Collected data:
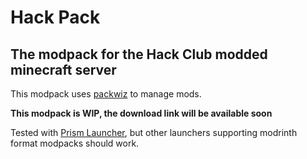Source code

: # Hack Pack
## The modpack for the Hack Club modded minecraft server

This modpack uses [packwiz](https://packwiz.infra.link/) to manage mods.

**This modpack is WIP, the download link will be available soon**

Tested with [Prism Launcher](https://prismlauncher.org/), but other launchers supporting modrinth format modpacks should work.
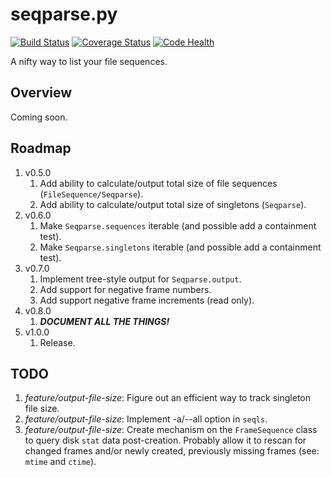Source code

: # seqparse.py

[![Build Status](https://travis-ci.org/hoafaloaf/seqparse.svg?branch=master)](https://travis-ci.org/hoafaloaf/seqparse) [![Coverage Status](https://coveralls.io/repos/github/hoafaloaf/seqparse/badge.svg)](https://coveralls.io/github/hoafaloaf/seqparse) [![Code Health](https://landscape.io/github/hoafaloaf/seqparse/develop/landscape.svg?style=flat)](https://landscape.io/github/hoafaloaf/seqparse)


A nifty way to list your file sequences.

## Overview

Coming soon.

## Roadmap

1. v0.5.0
    1. Add ability to calculate/output total size of file sequences
    (`FileSequence/Seqparse`).
    1. Add ability to calculate/output total size of singletons (`Seqparse`).
1. v0.6.0
    1. Make `Seqparse.sequences` iterable (and possible add a containment
    test).
    1. Make `Seqparse.singletons` iterable (and possible add a containment
    test).
1. v0.7.0
    1. Implement tree-style output for `Seqparse.output`.
    1. Add support for negative frame numbers.
    1. Add support negative frame increments (read only).
1. v0.8.0
    1. ***DOCUMENT ALL THE THINGS!***
1. v1.0.0
    1. Release.

## TODO

1. *feature/output-file-size*: Figure out an efficient way to track singleton
   file size.
1. *feature/output-file-size*: Implement -a/--all option in `seqls`.
1. *feature/output-file-size*: Create mechanism on the `FrameSequence` class
   to query disk `stat` data post-creation. Probably allow it to rescan for
   changed frames and/or newly created, previously missing frames (see:
   `mtime` and `ctime`).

--- TASK TO CARRY OUT ---
An exact copy of every entry, without pictures, should be your output.

--- ANSWER FOR THIS EXERCISE ---
Source code

: # Hack Pack
## The modpack for the Hack Club modded minecraft server

This modpack uses [packwiz](https://packwiz.infra.link/) to manage mods.

**This modpack is WIP, the download link will be available soon**

Tested with [Prism Launcher](https://prismlauncher.org/), but other launchers supporting modrinth format modpacks should work.
Source code

: # seqparse.py

[![Build Status](https://travis-ci.org/hoafaloaf/seqparse.svg?branch=master)](https://travis-ci.org/hoafaloaf/seqparse) [![Coverage Status](https://coveralls.io/repos/github/hoafaloaf/seqparse/badge.svg)](https://coveralls.io/github/hoafaloaf/seqparse) [![Code Health](https://landscape.io/github/hoafaloaf/seqparse/develop/landscape.svg?style=flat)](https://landscape.io/github/hoafaloaf/seqparse)


A nifty way to list your file sequences.

## Overview

Coming soon.

## Roadmap

1. v0.5.0
    1. Add ability to calculate/output total size of file sequences
    (`FileSequence/Seqparse`).
    1. Add ability to calculate/output total size of singletons (`Seqparse`).
1. v0.6.0
    1. Make `Seqparse.sequences` iterable (and possible add a containment
    test).
    1. Make `Seqparse.singletons` iterable (and possible add a containment
    test).
1. v0.7.0
    1. Implement tree-style output for `Seqparse.output`.
    1. Add support for negative frame numbers.
    1. Add support negative frame increments (read only).
1. v0.8.0
    1. ***DOCUMENT ALL THE THINGS!***
1. v1.0.0
    1. Release.

## TODO

1. *feature/output-file-size*: Figure out an efficient way to track singleton
   file size.
1. *feature/output-file-size*: Implement -a/--all option in `seqls`.
1. *feature/output-file-size*: Create mechanism on the `FrameSequence` class
   to query disk `stat` data post-creation. Probably allow it to rescan for
   changed frames and/or newly created, previously missing frames (see:
   `mtime` and `ctime`).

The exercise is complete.